Sein alter, nun toter Freund Igor Antonow, zu dessen Nachlass er jetzt fuhr, begründete das bei einer ihrer letzten Begegnungen überzeugend, als er sichtbar unter dem Chaos der Jelzin-Ära litt und an seinen Abschied vom Militär-Geheimdienst dachte: »Nur Vertrautheit, die auf Beständigkeit gründet, macht das Leben lebenswert und schafft sturmfeste Konstanten in einer Welt rasanter Variablen, die täglich drohen, unser Gehirn zu sprengen.«
So sah es auch Oie.
Sie hatten sich einst – Mitte der Achtzigerjahre – im sommerlichen Moskau kennengelernt, als er auf dem Freigelände der WDNCHa, der Ausstellung der Errungenschaften der Volkswirtschaft der Sowjetunion, seine Stadtmöbel ausstellte. Oie hatte, als Gestalter und Mitglied des Künstlerverbandes – damals eine Voraussetzung zur freiberuflichen Arbeit – den Auftrag dazu bekommen.
Im Rahmen einer designzentrierten Leistungsschau der DDR-Wirtschaft sollte er den öffentlichen Raum auf dem zugeordneten Freigelände der Ausstellungshalle so gestalten, wie er es damals in seiner Stadt so exemplarisch angepackt hatte.
Mit dem größten verfügbaren Sattelschlepper schafften sie die Ausstellungsmuster nach Moskau. Dort baute er mit seinem Bruder Otto als Gehilfen eine Woche lang seinen Stadtmöbel-Baukasten von Haltestellen, Informationselementen, Normaluhren, Bänken, Kinder-Gartenmöblierungen, mobilen Marktständen, Leuchten und Fahrradständern auf.
Aus starken, karminrot lackierten Stahlrohren, bernsteinfarbenen Polyesterdächern, lasierten Hölzern, farbig durchscheinenden Sonnensegeln und grafisch gestalteten Emailletafeln waren sie in Material und Verarbeitung von einer bisher im Osten nie gesehener Ästhetik.
Erst wurden vorgefertigte Fundamente in die Wiese gelegt, dann die in der Heimat hergestellten, roten Stahlrohr-Konstruktionen aus Bauteilen errichtet und schließlich alles komplettiert.

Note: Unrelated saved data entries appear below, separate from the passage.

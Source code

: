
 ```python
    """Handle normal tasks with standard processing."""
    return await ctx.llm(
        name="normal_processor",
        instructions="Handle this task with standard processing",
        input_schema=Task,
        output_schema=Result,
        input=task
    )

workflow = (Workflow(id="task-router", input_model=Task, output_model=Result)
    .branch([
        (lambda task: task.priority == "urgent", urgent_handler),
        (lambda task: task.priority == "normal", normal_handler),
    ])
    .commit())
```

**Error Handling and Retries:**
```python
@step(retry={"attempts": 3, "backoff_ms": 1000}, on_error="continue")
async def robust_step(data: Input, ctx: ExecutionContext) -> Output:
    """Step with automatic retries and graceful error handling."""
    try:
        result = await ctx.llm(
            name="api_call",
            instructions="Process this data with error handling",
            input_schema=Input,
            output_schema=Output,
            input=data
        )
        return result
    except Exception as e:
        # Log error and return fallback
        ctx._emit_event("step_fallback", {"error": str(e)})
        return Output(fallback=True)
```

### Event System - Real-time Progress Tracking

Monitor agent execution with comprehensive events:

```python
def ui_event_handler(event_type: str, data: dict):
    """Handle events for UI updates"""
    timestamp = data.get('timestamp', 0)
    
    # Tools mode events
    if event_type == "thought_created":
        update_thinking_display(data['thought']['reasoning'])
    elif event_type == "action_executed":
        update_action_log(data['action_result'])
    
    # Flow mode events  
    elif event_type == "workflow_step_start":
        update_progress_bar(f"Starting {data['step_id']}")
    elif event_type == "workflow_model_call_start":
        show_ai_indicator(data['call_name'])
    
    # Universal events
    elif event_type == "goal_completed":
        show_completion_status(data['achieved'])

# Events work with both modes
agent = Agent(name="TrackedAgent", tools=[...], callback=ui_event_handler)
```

Und jeden Morgen saß ein gut gekleideter Herr mit Hut und Aktentasche für eine Zigarettenlänge auf einer Bank am Freigelände und sah ihnen dabei zu. Dann grüßte er, indem er seinen Hut lüftete, und ging seines Wegs, – zur Arbeit, wie es schien. Oie konnte die Uhr danach stellen, was er im Angesicht der etwas chaotischen Begleitumstände, dieser Reise in die Sowjetunion unter den Leiden der gerade von Gorbatschow verkündeten Prohibition, im Nachhinein als merkwürdig empfand.
Als alles aufgebaut war, sie nur noch die Schilder polierten und der fremde Herr wieder eine Weile geschaut hatte, kam er herüber. Er stellte sich vor – auf Deutsch mit leichtem Akzent: Konstantin Iwanowitsch Michakow, so hieß er damals – und war ein Außenhändler bei Mos-Film, wie er vorgab.

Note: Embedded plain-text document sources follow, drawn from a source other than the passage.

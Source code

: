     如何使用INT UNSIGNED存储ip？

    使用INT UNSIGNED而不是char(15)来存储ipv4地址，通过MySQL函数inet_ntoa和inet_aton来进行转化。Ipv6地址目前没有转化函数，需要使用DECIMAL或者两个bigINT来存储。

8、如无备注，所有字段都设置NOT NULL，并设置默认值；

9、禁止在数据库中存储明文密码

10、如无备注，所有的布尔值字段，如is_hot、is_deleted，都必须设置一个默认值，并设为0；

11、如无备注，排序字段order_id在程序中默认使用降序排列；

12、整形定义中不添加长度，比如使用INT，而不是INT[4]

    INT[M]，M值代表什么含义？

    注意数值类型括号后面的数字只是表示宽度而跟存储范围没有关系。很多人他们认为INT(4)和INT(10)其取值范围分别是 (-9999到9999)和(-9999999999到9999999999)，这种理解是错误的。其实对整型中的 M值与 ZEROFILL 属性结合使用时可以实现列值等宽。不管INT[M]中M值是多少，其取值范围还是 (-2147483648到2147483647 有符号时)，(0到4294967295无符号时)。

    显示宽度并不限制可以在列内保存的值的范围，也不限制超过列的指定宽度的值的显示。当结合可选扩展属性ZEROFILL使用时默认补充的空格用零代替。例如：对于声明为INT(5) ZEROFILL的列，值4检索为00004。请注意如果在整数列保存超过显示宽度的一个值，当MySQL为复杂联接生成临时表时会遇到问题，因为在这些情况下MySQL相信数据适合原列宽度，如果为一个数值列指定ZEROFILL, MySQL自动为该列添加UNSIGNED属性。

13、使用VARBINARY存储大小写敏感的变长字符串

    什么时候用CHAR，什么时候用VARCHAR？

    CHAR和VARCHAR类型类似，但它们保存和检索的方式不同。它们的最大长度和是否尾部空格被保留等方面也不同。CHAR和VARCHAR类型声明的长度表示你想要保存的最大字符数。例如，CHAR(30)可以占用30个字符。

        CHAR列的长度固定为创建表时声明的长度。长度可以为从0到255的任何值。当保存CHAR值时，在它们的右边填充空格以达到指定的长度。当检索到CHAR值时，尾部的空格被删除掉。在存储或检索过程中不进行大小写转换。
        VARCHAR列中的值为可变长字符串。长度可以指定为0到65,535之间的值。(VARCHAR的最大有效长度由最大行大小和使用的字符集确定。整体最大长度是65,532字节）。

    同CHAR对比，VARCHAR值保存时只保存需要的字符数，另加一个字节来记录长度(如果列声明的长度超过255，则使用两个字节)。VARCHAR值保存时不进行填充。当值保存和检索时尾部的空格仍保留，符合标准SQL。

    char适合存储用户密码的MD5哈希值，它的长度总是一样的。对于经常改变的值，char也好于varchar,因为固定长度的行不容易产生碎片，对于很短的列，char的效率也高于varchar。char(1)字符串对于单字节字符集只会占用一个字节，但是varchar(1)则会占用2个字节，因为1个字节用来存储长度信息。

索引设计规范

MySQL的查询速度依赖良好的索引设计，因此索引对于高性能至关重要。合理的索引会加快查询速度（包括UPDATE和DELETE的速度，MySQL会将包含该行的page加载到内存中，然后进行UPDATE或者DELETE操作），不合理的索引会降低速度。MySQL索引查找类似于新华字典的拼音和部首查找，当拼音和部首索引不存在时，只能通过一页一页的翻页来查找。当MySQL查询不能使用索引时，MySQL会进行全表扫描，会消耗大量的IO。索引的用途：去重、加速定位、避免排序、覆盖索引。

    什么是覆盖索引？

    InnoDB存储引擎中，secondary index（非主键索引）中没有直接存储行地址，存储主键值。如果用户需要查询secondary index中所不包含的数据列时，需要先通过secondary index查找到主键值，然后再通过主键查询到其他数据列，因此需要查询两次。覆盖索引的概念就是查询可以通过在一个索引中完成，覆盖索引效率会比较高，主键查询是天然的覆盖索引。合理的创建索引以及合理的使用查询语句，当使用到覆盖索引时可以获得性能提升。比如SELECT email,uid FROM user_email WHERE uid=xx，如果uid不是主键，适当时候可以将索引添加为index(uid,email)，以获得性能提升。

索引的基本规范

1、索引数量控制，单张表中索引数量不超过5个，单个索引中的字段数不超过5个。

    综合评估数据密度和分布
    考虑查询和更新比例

Er machte ein paar Komplimente und fragte Oie‚ ob er glaube, dass so etwas Schönes auch in der Sowjetunion hergestellt werden könnte? Damals war das eine typisch russische Frage. Oie kannte die diesbezüglich verwahrlosten Zustände im Zentrum der Proletarischen Welt-Revolution in Moskau schon nach wenigen Tagen und verstand Michakows Ansinnen.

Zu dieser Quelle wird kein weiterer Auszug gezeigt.